• _Problem statement_: If a line of the records holds the word "against", copy it out.

☆ ☆ ☆ ☆ ☆ ☆ ☆

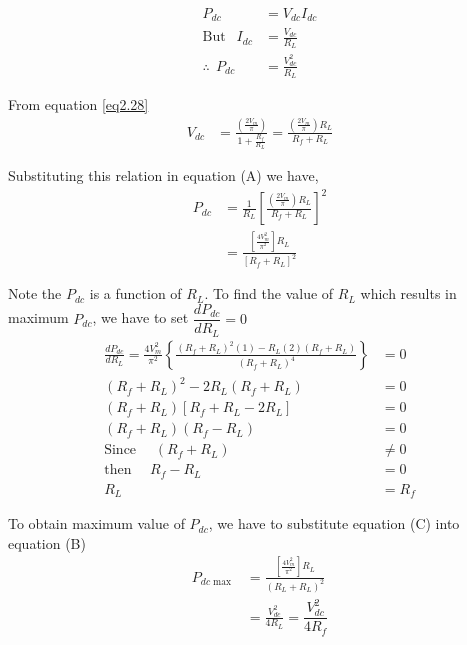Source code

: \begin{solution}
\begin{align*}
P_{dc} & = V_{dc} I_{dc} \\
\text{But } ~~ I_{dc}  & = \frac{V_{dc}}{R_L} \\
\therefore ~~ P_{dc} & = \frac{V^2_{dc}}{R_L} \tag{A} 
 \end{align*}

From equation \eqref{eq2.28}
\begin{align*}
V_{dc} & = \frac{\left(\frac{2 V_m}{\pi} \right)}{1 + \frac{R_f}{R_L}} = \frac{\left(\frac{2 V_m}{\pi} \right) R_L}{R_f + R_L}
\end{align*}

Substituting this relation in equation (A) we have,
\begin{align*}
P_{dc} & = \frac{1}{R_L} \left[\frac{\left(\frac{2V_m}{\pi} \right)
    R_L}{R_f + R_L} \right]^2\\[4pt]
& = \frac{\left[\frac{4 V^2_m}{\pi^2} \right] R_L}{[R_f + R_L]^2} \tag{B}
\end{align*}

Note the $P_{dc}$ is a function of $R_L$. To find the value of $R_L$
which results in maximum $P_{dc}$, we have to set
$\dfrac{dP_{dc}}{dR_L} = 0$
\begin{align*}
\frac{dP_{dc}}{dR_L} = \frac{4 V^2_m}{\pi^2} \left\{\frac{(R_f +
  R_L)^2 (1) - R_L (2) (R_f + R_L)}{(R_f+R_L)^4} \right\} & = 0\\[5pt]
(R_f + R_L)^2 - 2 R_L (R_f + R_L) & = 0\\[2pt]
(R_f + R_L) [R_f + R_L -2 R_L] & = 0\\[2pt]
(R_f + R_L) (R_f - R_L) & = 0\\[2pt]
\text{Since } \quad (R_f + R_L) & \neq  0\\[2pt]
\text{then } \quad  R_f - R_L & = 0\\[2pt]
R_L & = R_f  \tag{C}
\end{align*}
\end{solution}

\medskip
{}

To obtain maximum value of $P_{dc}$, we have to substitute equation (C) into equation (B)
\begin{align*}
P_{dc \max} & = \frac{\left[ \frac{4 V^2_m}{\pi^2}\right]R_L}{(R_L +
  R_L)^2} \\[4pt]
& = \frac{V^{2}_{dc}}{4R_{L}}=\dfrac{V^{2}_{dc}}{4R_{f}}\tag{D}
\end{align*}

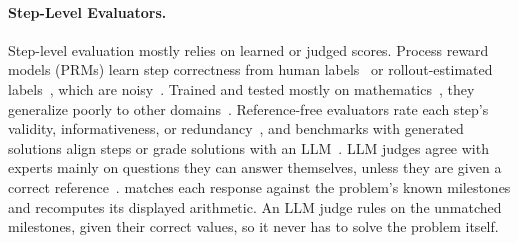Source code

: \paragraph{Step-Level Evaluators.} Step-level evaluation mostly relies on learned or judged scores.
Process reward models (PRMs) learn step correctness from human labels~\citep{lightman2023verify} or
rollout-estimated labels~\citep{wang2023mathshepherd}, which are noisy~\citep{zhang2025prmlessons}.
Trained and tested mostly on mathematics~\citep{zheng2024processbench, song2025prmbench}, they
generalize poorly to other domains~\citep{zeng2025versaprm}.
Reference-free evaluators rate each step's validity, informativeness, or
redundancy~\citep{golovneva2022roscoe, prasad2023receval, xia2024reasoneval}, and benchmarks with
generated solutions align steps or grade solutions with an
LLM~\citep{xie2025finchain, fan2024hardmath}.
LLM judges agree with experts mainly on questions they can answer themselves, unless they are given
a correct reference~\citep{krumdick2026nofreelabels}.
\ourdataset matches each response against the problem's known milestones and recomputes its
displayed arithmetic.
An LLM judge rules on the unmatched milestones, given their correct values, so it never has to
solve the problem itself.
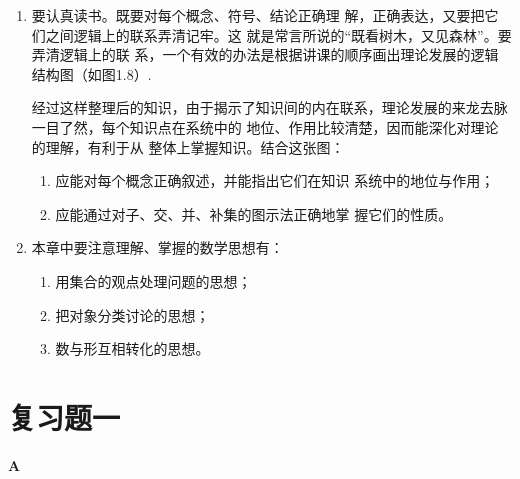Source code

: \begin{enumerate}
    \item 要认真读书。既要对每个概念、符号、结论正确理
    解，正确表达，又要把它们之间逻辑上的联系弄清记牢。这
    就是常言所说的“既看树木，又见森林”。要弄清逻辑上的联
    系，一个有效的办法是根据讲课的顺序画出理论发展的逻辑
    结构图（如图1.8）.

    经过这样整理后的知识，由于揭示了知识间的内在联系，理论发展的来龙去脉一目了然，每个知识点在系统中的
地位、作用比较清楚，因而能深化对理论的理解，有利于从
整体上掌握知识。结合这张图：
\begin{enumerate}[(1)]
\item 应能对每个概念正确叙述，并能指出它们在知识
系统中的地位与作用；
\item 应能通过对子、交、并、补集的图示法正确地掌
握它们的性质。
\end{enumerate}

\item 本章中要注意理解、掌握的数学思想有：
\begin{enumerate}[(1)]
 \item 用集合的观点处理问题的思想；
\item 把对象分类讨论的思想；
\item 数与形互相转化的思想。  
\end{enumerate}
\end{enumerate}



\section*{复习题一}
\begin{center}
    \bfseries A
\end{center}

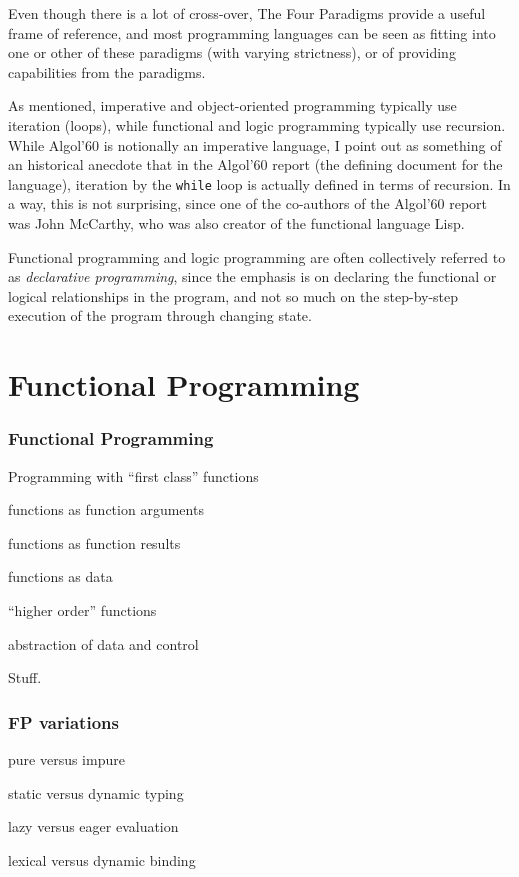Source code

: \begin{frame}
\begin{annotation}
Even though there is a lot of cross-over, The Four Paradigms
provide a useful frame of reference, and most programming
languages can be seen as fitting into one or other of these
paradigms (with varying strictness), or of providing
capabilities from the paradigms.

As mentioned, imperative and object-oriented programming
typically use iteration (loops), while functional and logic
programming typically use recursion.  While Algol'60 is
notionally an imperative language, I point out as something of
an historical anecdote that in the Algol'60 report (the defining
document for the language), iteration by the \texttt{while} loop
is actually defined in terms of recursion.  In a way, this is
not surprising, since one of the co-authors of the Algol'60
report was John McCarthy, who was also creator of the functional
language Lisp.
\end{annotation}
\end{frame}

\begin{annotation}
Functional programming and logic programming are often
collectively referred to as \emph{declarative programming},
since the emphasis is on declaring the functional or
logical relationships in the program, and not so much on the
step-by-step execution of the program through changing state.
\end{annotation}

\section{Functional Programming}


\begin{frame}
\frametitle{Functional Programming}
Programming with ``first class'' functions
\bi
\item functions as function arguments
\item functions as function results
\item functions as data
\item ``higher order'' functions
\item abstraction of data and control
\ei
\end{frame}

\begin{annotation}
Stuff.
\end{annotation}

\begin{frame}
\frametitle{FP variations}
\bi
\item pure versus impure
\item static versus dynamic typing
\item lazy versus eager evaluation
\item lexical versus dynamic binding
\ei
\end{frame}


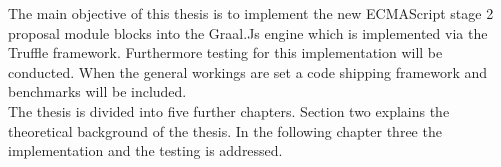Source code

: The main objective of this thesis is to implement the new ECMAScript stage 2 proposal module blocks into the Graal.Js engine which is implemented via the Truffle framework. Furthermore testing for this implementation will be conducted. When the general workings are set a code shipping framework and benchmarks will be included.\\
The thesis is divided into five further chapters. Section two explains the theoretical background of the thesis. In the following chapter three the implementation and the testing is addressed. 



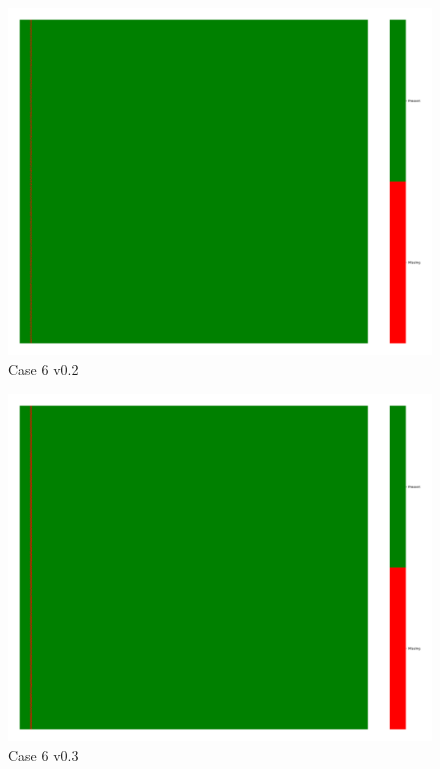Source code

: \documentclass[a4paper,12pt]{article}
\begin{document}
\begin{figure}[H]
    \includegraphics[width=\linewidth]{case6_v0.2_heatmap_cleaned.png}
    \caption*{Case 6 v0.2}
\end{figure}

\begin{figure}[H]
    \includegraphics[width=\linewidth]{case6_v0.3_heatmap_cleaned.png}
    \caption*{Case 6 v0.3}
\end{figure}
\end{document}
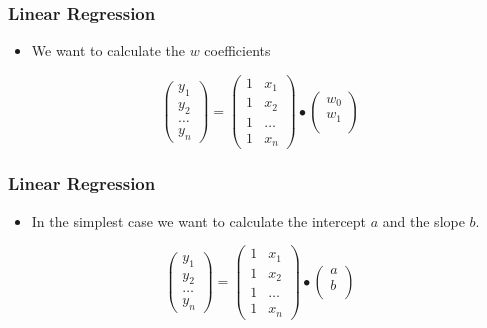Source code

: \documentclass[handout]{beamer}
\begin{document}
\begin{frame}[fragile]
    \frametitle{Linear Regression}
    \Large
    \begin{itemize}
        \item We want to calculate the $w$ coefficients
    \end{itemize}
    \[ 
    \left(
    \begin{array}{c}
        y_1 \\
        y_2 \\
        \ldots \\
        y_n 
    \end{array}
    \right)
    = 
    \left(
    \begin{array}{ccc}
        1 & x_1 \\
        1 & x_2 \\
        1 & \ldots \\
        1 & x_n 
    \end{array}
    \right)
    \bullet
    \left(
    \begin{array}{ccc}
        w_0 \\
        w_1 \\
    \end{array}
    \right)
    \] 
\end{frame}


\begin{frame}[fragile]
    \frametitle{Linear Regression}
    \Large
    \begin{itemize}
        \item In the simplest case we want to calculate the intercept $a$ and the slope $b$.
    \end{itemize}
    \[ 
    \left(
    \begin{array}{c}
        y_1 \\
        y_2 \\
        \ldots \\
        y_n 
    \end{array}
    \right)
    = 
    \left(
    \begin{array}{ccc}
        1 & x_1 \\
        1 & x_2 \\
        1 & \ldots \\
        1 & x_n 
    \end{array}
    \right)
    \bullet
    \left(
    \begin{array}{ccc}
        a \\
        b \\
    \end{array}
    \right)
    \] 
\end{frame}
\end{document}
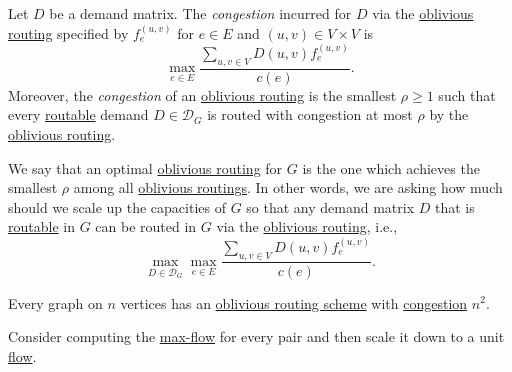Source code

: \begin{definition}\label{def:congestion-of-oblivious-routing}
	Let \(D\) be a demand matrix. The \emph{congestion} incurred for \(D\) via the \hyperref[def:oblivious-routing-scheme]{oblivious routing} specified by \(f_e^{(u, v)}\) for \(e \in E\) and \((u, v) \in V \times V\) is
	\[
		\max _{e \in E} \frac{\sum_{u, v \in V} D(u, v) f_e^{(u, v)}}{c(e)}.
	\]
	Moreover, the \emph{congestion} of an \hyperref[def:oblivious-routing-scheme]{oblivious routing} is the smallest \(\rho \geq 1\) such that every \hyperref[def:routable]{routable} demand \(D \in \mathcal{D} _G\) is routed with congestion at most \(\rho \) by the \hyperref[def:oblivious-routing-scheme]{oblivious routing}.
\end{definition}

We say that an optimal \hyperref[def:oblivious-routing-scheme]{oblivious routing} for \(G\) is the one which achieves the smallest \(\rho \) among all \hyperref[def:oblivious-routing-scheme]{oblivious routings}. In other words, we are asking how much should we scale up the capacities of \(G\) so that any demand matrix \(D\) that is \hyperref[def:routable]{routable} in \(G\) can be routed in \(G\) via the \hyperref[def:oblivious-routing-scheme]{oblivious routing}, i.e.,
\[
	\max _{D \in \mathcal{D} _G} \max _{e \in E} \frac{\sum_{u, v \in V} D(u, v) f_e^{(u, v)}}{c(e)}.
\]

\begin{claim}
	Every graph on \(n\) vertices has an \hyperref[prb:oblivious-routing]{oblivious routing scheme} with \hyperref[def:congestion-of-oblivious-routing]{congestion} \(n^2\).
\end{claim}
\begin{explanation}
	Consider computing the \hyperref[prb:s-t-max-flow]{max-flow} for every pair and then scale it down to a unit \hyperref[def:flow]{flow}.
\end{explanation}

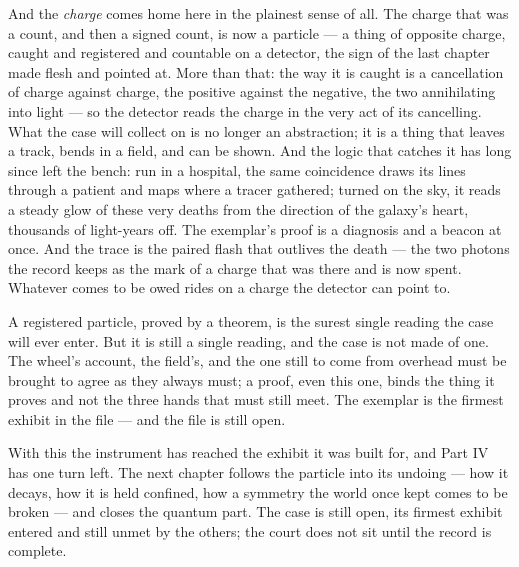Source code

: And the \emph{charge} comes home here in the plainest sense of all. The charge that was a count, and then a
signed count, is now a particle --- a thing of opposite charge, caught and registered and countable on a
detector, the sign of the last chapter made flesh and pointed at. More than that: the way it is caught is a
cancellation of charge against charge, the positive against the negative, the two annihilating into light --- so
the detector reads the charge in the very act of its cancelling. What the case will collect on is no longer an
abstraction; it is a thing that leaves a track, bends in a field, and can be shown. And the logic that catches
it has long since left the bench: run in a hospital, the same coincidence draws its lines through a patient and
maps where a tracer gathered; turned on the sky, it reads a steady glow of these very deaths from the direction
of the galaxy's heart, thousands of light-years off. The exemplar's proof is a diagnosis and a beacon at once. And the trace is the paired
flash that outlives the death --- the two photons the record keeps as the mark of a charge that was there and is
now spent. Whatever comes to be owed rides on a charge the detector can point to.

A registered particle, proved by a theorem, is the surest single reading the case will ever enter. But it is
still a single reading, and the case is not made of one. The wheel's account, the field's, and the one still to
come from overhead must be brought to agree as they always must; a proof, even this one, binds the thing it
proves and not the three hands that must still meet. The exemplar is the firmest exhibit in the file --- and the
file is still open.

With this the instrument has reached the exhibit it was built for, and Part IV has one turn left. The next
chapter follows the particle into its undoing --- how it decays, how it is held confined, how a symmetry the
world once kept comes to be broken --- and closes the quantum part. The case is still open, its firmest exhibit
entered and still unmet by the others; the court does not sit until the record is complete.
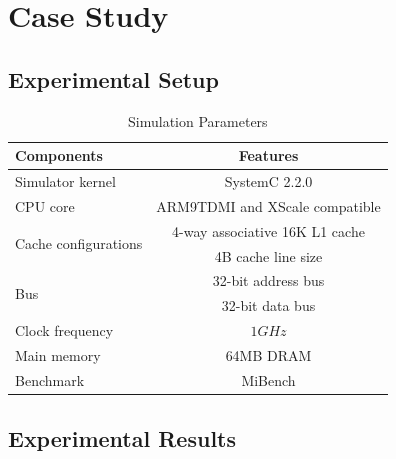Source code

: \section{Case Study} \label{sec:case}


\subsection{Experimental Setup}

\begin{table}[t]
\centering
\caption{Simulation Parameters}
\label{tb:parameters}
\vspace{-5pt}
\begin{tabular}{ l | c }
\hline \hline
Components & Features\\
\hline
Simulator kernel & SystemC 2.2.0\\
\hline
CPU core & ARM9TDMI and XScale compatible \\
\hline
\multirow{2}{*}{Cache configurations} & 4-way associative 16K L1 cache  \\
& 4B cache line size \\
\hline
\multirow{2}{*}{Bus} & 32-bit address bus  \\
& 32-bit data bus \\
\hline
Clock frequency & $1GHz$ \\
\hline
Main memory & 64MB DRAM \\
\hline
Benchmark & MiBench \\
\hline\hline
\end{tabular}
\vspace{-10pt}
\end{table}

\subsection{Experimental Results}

☆ ☆ ☆ ☆ ☆ ☆ ☆

• _Your solution_:
\ourdataset matches each response against the problem's known milestones and recomputes its
cancellation of charge against charge, the positive against the negative, the two annihilating into light --- so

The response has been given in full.